Download pdftotext (from https://www.xpdfreader.com/download.html, "Download the Xpdf tools"). Execute the downloaded exe which simply extracts the contained files, it does not "install" anything to Windows. In the created folder you find the tool pdftotext.exe which you can use by itself, without the other files.

Never used it before, but it seems that this syntax seems to create a filename.txt from filename.pdf (maybe it can be optimized...):
Code: [Select]
pdftotext -simple filename.pdfIn your Lazarus program execute pdf2text by means of the RunCommand procedure (or TProcess for more control - see https://wiki.freepascal.org/Executing_External_Programs#Reading_large_output).

Finally load the output file (filename.txt) into the memo.

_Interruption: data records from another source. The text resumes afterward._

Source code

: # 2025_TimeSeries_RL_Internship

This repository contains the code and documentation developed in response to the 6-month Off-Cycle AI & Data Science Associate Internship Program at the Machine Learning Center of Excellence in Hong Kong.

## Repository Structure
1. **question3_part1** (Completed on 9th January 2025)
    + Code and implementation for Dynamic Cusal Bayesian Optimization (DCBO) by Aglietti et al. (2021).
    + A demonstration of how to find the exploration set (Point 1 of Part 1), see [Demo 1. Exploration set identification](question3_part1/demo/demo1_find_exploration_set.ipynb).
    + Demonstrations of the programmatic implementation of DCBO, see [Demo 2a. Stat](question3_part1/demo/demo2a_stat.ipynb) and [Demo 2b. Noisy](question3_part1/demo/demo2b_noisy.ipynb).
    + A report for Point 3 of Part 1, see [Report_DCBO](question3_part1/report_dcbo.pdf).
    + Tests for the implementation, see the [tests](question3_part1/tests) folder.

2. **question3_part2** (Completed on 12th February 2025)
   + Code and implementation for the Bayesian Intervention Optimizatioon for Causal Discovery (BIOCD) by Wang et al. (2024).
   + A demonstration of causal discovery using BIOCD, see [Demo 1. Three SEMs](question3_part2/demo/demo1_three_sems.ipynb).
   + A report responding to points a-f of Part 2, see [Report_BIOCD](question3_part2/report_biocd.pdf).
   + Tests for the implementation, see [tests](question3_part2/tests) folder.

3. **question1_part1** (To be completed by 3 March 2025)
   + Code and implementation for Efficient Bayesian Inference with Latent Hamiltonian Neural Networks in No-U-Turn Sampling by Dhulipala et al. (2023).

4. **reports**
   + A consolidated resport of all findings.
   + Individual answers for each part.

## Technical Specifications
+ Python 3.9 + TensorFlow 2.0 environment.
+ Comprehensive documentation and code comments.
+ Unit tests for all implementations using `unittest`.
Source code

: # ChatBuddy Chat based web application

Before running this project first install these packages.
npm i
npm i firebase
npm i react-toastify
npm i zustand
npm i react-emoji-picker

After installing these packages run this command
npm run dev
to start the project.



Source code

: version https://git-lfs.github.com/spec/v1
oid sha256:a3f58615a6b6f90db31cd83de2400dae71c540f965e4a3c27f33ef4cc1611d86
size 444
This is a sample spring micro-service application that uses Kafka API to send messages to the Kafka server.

Code: Pascal  [Select][+][-]
  1. procedure TForm1.Button1Click(Sender: TObject);
  2. var
  3.   s: String;
  4. begin
  5.   RunCommand(Application.Location + 'pdftotext.exe', ['-simple', FilenameEdit1.Filename], s);
  6.   Memo1.Lines.LoadFromFile(ChangeFileExt(FileNameEdit1.FileName, '.txt'));
  7. end;
« Last Edit: August 17, 2022, 11:24:39 am by wp »

Zvoni

  • Hero Member
  • *****
  • Posts: 1335
Re: Reading pdf into a TMemo
« Reply #5 on: August 17, 2022, 12:29:35 pm »
You can also use the PDFium: https://forum.lazarus.freepascal.org/index.php/topic,58056.msg432524.html#msg432524
The Demo-Project for pdfium actually READS a PDF into a Memo.....
I tested it with one of my own PDF's
One System to rule them all, One Code to find them,
One IDE to bring them all, and to the Framework bind them,
in the Land of Redmond, where the Windows lie
---------------------------------------------------------------------
Code is like a joke: If you have to explain it, it's bad

paweld

  • Sr. Member
  • ****
  • Posts: 456
Re: Reading pdf into a TMemo
« Reply #6 on: August 17, 2022, 12:33:07 pm »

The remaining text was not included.